*Activity*. The answer must repeat every record exactly, with no pictures in it.

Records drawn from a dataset

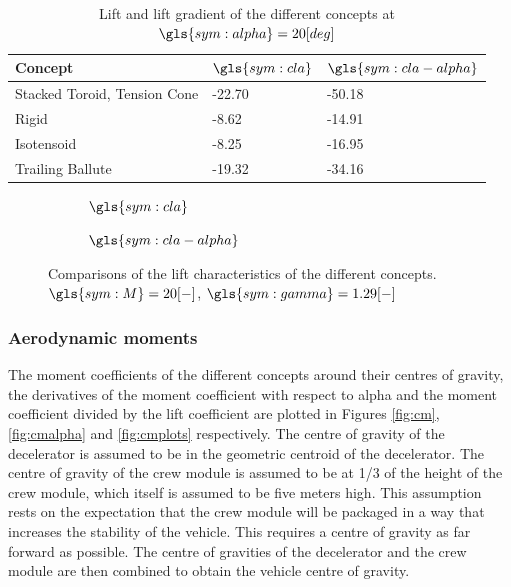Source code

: \begin{table}[H]
	\caption{Lift and lift gradient of the different concepts at $\gls{sym:alpha}=20 [deg]$}%
	\label{tab:lift}%
	\begin{tabular}{|p{}|p{}|p{}|}
		\hline
		Concept  					& $\gls{sym:cla}$	& $\gls{sym:cla-alpha}$	\\ \hline \hline
		Stacked Toroid, Tension Cone	& -22.70     		& -50.18				\\ \hline
		Rigid  							& -8.62				& -14.91				\\ \hline
		Isotensoid  					& -8.25				& -16.95				\\ \hline
		Trailing Ballute				& -19.32			& -34.16				\\ \hline				
	\end{tabular}
\end{table}

\begin{figure}[h]
	\centering
	\begin{subfigure}[b]{0.49\textwidth}
		\setlength{} 
		\setlength{}
		
		\caption{$\gls{sym:cla}$}
		\label{fig:cl}
	\end{subfigure}
	\begin{subfigure}[b]{0.49\textwidth}
		\setlength{} 
		\setlength{}
		
		\caption{$\gls{sym:cla-alpha}$}
		\label{fig:claplha}
	\end{subfigure}
	\caption{Comparisons of the lift characteristics of the different concepts. $\gls{sym:M}=20[-]$, $\gls{sym:gamma}=1.29[-]$}
	\label{fig:clplots}
\end{figure}



\subsubsection{Aerodynamic moments}
The moment coefficients of the different concepts around their centres of gravity, the derivatives of the moment coefficient with respect to alpha and the moment coefficient divided by the lift coefficient are plotted in Figures \ref{fig:cm}, \ref{fig:cmalpha} and \ref{fig:cmplots} respectively. The centre of gravity of the decelerator is assumed to be in the geometric centroid of the decelerator. The centre of gravity of the crew module is assumed to be at 1/3 of the height of the crew module, which itself is assumed to be five meters high. This assumption rests on the expectation that the crew module will be packaged in a way that increases the stability of the vehicle. This requires a centre of gravity as far forward as possible. The centre of gravities of the decelerator and the crew module are then combined to obtain the vehicle centre of gravity.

*Task output*.
Source code

: \begin{table}[H]
	\caption{Lift and lift gradient of the different concepts at $\gls{sym:alpha}=20 [deg]$}%
	\label{tab:lift}%
	\begin{tabular}{|p{}|p{}|p{}|}
		\hline
		Concept  					& $\gls{sym:cla}$	& $\gls{sym:cla-alpha}$	\\ \hline \hline
		Stacked Toroid, Tension Cone	& -22.70     		& -50.18				\\ \hline
		Rigid  							& -8.62				& -14.91				\\ \hline
		Isotensoid  					& -8.25				& -16.95				\\ \hline
		Trailing Ballute				& -19.32			& -34.16				\\ \hline				
	\end{tabular}
\end{table}

\begin{figure}[h]
	\centering
	\begin{subfigure}[b]{0.49\textwidth}
		\setlength{} 
		\setlength{}
		
		\caption{$\gls{sym:cla}$}
		\label{fig:cl}
	\end{subfigure}
	\begin{subfigure}[b]{0.49\textwidth}
		\setlength{} 
		\setlength{}
		
		\caption{$\gls{sym:cla-alpha}$}
		\label{fig:claplha}
	\end{subfigure}
	\caption{Comparisons of the lift characteristics of the different concepts. $\gls{sym:M}=20[-]$, $\gls{sym:gamma}=1.29[-]$}
	\label{fig:clplots}
\end{figure}



\subsubsection{Aerodynamic moments}
The moment coefficients of the different concepts around their centres of gravity, the derivatives of the moment coefficient with respect to alpha and the moment coefficient divided by the lift coefficient are plotted in Figures \ref{fig:cm}, \ref{fig:cmalpha} and \ref{fig:cmplots} respectively. The centre of gravity of the decelerator is assumed to be in the geometric centroid of the decelerator. The centre of gravity of the crew module is assumed to be at 1/3 of the height of the crew module, which itself is assumed to be five meters high. This assumption rests on the expectation that the crew module will be packaged in a way that increases the stability of the vehicle. This requires a centre of gravity as far forward as possible. The centre of gravities of the decelerator and the crew module are then combined to obtain the vehicle centre of gravity.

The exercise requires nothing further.